### Your assignment
Every line containing the string "notation" should be returned from the records.

[Saved entries]
▼

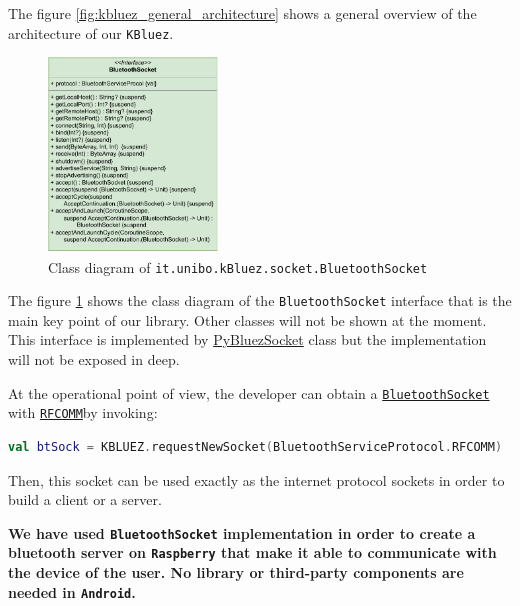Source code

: The figure \ref{fig:kbluez_general_architecture} shows a general overview of the architecture of our \texttt{KBluez}.

\begin{figure}[h!]
	\centering
	\includegraphics[width=0.4\textwidth]{img/uml_bluetooth_socket_interface.pdf}
	\caption{Class diagram of \texttt{it.unibo.kBluez.socket.BluetoothSocket}}
	\label{fig:uml_bluetooth_socket_interface}
\end{figure}

The figure \ref{fig:uml_bluetooth_socket_interface} shows the class diagram of the \texttt{BluetoothSocket} interface that is the main key point of our library. Other classes will not be shown at the moment.
This interface is implemented by \href{https://github.com/LM-96/MobileSystemProject/blob/main/kBluez/lib/src/main/kotlin/it/unibo/kBluez/pybluez/PyBluezSocket.kt}{PyBluezSocket} class but the implementation will not be exposed in deep.

At the operational point of view, the developer can obtain a \href{https://github.com/LM-96/MobileSystemProject/blob/main/kBluez/lib/src/main/kotlin/it/unibo/kBluez/socket/BluetoothSocket.kt}{\texttt{BluetoothSocket}} with \href{https://en.wikipedia.org/wiki/List_of_Bluetooth_protocols#Radio_frequency_communication_(RFCOMM)}{\texttt{RFCOMM}}by invoking:
\begin{lstlisting}[language=Kotlin]
	val btSock = KBLUEZ.requestNewSocket(BluetoothServiceProtocol.RFCOMM)
\end{lstlisting}
Then, this socket can be used exactly as the internet protocol sockets in order to build a client or a server.

\begin{tcolorbox}
	\begin{center}
		\textbf{We have used \texttt{BluetoothSocket} implementation in order to create a bluetooth server on \texttt{Raspberry} that make it able to communicate with the device of the user. No library or third-party components are needed in \texttt{Android}.}
	\end{center}
\end{tcolorbox}

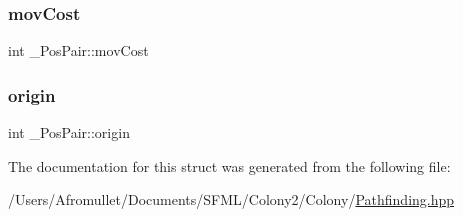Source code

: \subsubsection{\texorpdfstring{mov\+Cost}{movCost}}
{\footnotesize\ttfamily int \+\_\+\+Pos\+Pair\+::mov\+Cost}

\mbox{\label{struct___pos_pair_a18ef19735976df84d1dda3185b844da0}} 
\subsubsection{\texorpdfstring{origin}{origin}}
{\footnotesize\ttfamily int \+\_\+\+Pos\+Pair\+::origin}



The documentation for this struct was generated from the following file\+:\begin{DoxyCompactItemize}
\item 
/\+Users/\+Afromullet/\+Documents/\+S\+F\+M\+L/\+Colony2/\+Colony/\mbox{\hyperlink{_pathfinding_8hpp}{Pathfinding.\+hpp}}\end{DoxyCompactItemize}
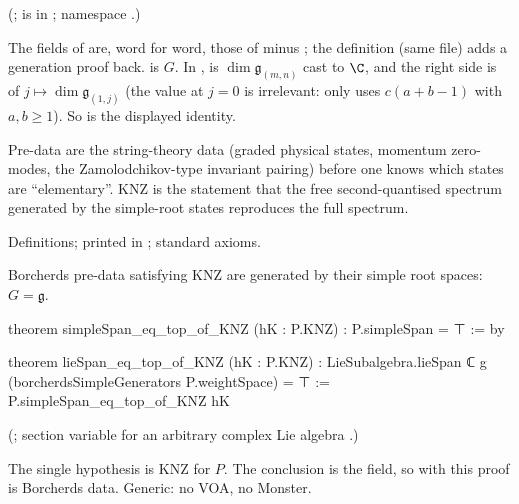 (;\newline {} is in
; namespace .)
\begin{dictionary}
The fields of  are, word for word, those of  minus ; the
definition  (same file) adds a generation proof back.   is $G$.  In ,
 is $\dim\mathfrak g_{(m,n)}$ cast to $\C$, and the right side is
 of $j\mapsto\dim\mathfrak g_{(1,j)}$ (the value at $j=0$ is irrelevant:  only uses
$c(a+b-1)$ with $a,b\ge1$).  So  is the displayed identity.
\end{dictionary}
\begin{physics}
Pre-data are the string-theory data (graded physical states, momentum zero-modes, the Zamolodchikov-type invariant pairing)
before one knows which states are ``elementary''.  KNZ is the statement that the free second-quantised spectrum generated by
the simple-root states reproduces the full spectrum.
\end{physics}
\begin{status}
Definitions; printed in ; standard axioms.
\end{status}

\begin{theorem}\label{ch20:thm:genKNZ}
Borcherds pre-data satisfying KNZ are generated by their simple root spaces: $G=\mathfrak g$.
\end{theorem}
\begin{leancode}
theorem simpleSpan_eq_top_of_KNZ (hK : P.KNZ) : P.simpleSpan = ⊤ := by

theorem lieSpan_eq_top_of_KNZ (hK : P.KNZ) :
    LieSubalgebra.lieSpan ℂ g (borcherdsSimpleGenerators P.weightSpace) = ⊤ :=
  P.simpleSpan_eq_top_of_KNZ hK
\end{leancode}
(; section variable  for an
arbitrary complex Lie algebra .)
\begin{dictionary}
The single hypothesis  is KNZ for $P$.  The conclusion is the  field, so  with this
proof is Borcherds data.  Generic: no VOA, no Monster.
\end{dictionary}

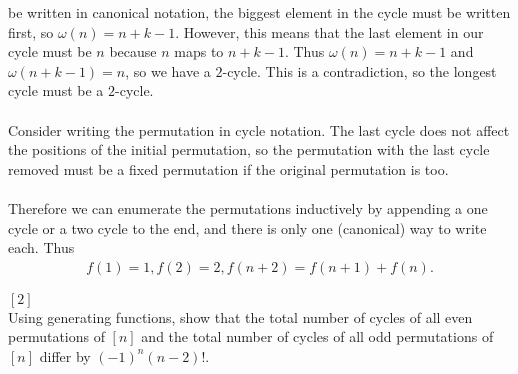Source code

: \documentclass{article}
\newenvironment{problem}[2][Problem]{\begin{trivlist}
\item[\hskip \labelsep {\bfseries #1}\hskip \labelsep {\bfseries #2.}]}{\end{trivlist}}
\newenvironment{solution}[1][Solution.]{\begin{trivlist}
\item[\hskip \labelsep {\bfseries #1}]}{\end{trivlist}}
\begin{document}
\begin{solution}
  be written in canonical notation, the biggest element in the cycle must be
  written first, so $\omega(n) = n + k - 1$.
  However, this means that the last element in our cycle must be $n$ because $n$
  maps to $n + k - 1$.
  Thus $\omega(n) = n + k - 1$ and $\omega(n + k - 1) = n$, so we have a
  $2$-cycle. This is a contradiction, so the longest cycle must be a $2$-cycle.
  \\~\\
  Consider writing the permutation in cycle notation. The last cycle does not
  affect the positions of the initial permutation, so the permutation with the
  last cycle removed must be a fixed permutation if the original permutation
  is too.
  \\~\\
  Therefore we can enumerate the permutations inductively by appending a one cycle
  or a two cycle to the end, and there is only one (canonical) way to write each.
  Thus \begin{align*}
    f(1) = 1,
    f(2) = 2,
    f(n + 2) = f(n + 1) + f(n).
  \end{align*}
\end{solution}
\pagebreak
\begin{problem}{44 (a)} $[2]$ \\
  Using generating functions, show that the total number of cycles of all even
  permutations of $[n]$ and the total number of cycles of all odd permutations
  of $[n]$ differ by
  $(-1)^n(n-2)!$.
\end{problem}
\end{document}
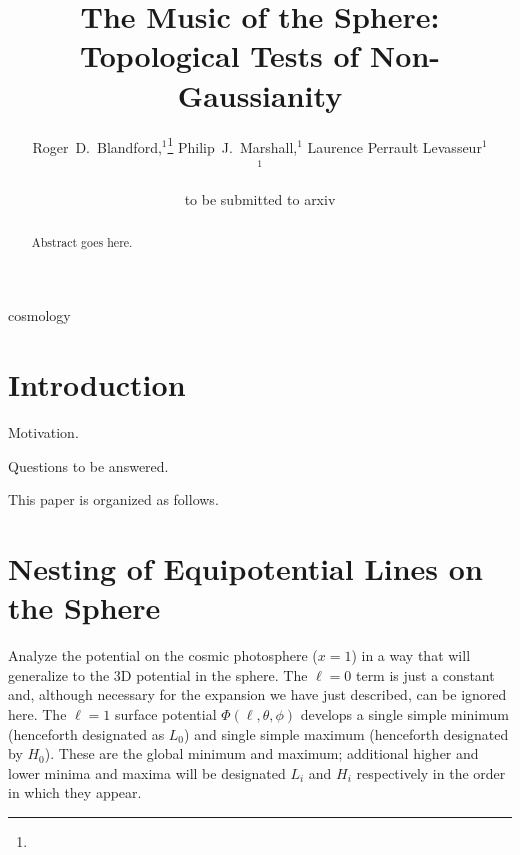 \documentclass[useAMS,usenatbib,a4paper]{mn2e}
\title[Topological Non-Gaussianity Tests]
{The Music of the Sphere: Topological Tests of Non-Gaussianity}
\author[Blandford et al.]{%
    Roger~D.~Blandford,$^{1}$\thanks{\rdbemail}
    Philip~J.~Marshall,$^{1}$
    Laurence Perrault Levasseur$^{1}$
    \medskip\\
    $^1$\kipac
}
\begin{document}
\date{to be submitted to arxiv}
\pagerange{\pageref{firstpage}--\pageref{lastpage}}

\maketitle

\label{firstpage}


\begin{abstract}

Abstract goes here.

\end{abstract}


\begin{keywords}
  cosmology
\end{keywords}

\setcounter{footnote}{1}


\section{Introduction}

Motivation.

Questions to be answered.

This paper is organized as follows.


\section{Nesting of Equipotential Lines on the Sphere}

Analyze the potential on the cosmic photosphere ($x=1$) in a way that
will generalize to the 3D potential in the sphere. The $\ell=0$ term
is just a constant and, although necessary for the expansion we have
just described, can be ignored here.  The $\ell=1$ surface potential
$\Phi(\ell,\theta,\phi)$ develops a single simple minimum (henceforth
designated as $L_0$) and single simple maximum (henceforth designated
by $H_0$). These are the global  minimum and maximum; additional
higher and lower minima and maxima will be designated $L_i$ and $H_i$
respectively in the order in which they appear.
\end{document}
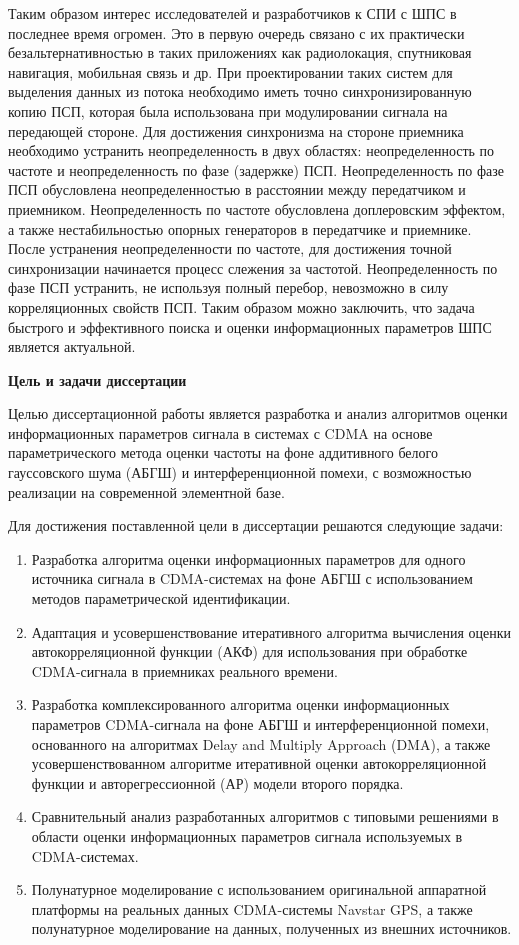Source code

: Таким образом интерес исследователей и разработчиков к СПИ с ШПС в последнее время огромен. Это в первую очередь связано с их
практически безальтернативностью  в таких приложениях как радиолокация, спутниковая навигация, мобильная связь и др. При проектировании таких систем
для выделения данных из потока необходимо иметь точно синхронизированную копию ПСП, которая была использована
при модулировании сигнала на передающей стороне. Для достижения синхронизма на стороне приемника необходимо
устранить неопределенность в двух областях: неопределенность по частоте и неопределенность по фазе (задержке) ПСП.
Неопределенность по фазе ПСП обусловлена неопределенностью в расстоянии между передатчиком и приемником. Неопределенность
по частоте обусловлена доплеровским эффектом, а также нестабильностью опорных генераторов в
передатчике и приемнике. После устранения неопределенности по частоте, для достижения точной синхронизации
начинается процесс слежения за частотой. Неопределенность по фазе ПСП устранить, не используя полный перебор,
невозможно в силу корреляционных свойств ПСП. Таким образом можно заключить, что задача быстрого и эффективного
поиска и оценки информационных параметров ШПС является актуальной.

{\bf{Цель и задачи диссертации}}

Целью диссертационной работы является разработка и анализ алгоритмов оценки информационных параметров сигнала в системах с CDMA на основе
параметрического метода оценки частоты на фоне аддитивного белого гауссовского шума (АБГШ) и интерференционной помехи, с возможностью реализации на современной элементной базе.

Для достижения поставленной цели в диссертации решаются следующие задачи:
\begin{enumerate}
	\item {Разработка алгоритма оценки информационных параметров для одного источника сигнала в CDMA-системах на фоне АБГШ с использованием методов параметрической идентификации.}
	\item {Адаптация и усовершенствование итеративного алгоритма вычисления оценки автокорреляционной функции (АКФ) для использования при обработке CDMA-сигнала в приемниках реального времени.}
	\item {Разработка комплексированного алгоритма оценки информационных параметров CDMA-сигнала на фоне АБГШ и интерференционной помехи, основанного на алгоритмах Delay and Multiply Approach (DMA), а также усовершенствованном алгоритме итеративной оценки автокорреляционной функции и авторегрессионной (АР) модели второго порядка.}
	\item {Сравнительный анализ разработанных алгоритмов с типовыми решениями в области оценки информационных параметров сигнала используемых в CDMA-системах.}
	\item {Полунатурное моделирование с использованием оригинальной аппаратной платформы на реальных данных CDMA-системы Navstar GPS, а также полунатурное моделирование на данных, полученных из внешних источников.}
\end{enumerate}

▲

### Output below
  be written in canonical notation, the biggest element in the cycle must be
  Consider writing the permutation in cycle notation. The last cycle does not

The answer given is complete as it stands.